═════ Records for this task ═════
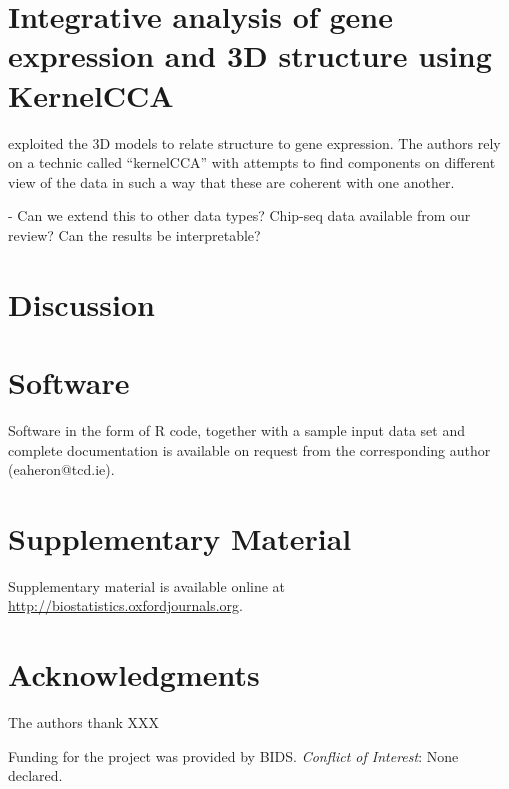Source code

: \documentclass[letterpaper,12pt]{article}
\begin{document}
\section{Integrative analysis of gene expression and 3D structure using KernelCCA}

\citet{ay:three-dimensional}  exploited the 3D models to relate structure to
gene expression. The authors rely on a technic called ``kernelCCA'' with
attempts to find components on different view of the data in such a way that
these are coherent with one another.

- Can we extend this to other data types? Chip-seq data available from our
review? Can the results be interpretable?


\section{Discussion}
\label{sec4}



\section{Software}
\label{sec5}

Software in the form of R code, together with a sample
input data set and complete documentation is available on
request from the corresponding author (eaheron@tcd.ie).


\section{Supplementary Material}
\label{sec6}

Supplementary material is available online at
\url{http://biostatistics.oxfordjournals.org}.


\section*{Acknowledgments}

The authors thank XXX

Funding for the project was provided by BIDS.
{\it Conflict of Interest}: None declared.






\begin{figure}[!p]
\centering
\caption{}
\label{Fig1}
\end{figure}
\end{document}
═════
■ Work instruction ■
Without the pictures, write out the lines from the beginning of the entries through the line with "these are coherent with one another.".

■ Response for this exercise ■
Source code

: \documentclass[letterpaper,12pt]{article}
\begin{document}
\section{Integrative analysis of gene expression and 3D structure using KernelCCA}

\citet{ay:three-dimensional}  exploited the 3D models to relate structure to
gene expression. The authors rely on a technic called ``kernelCCA'' with
attempts to find components on different view of the data in such a way that
these are coherent with one another.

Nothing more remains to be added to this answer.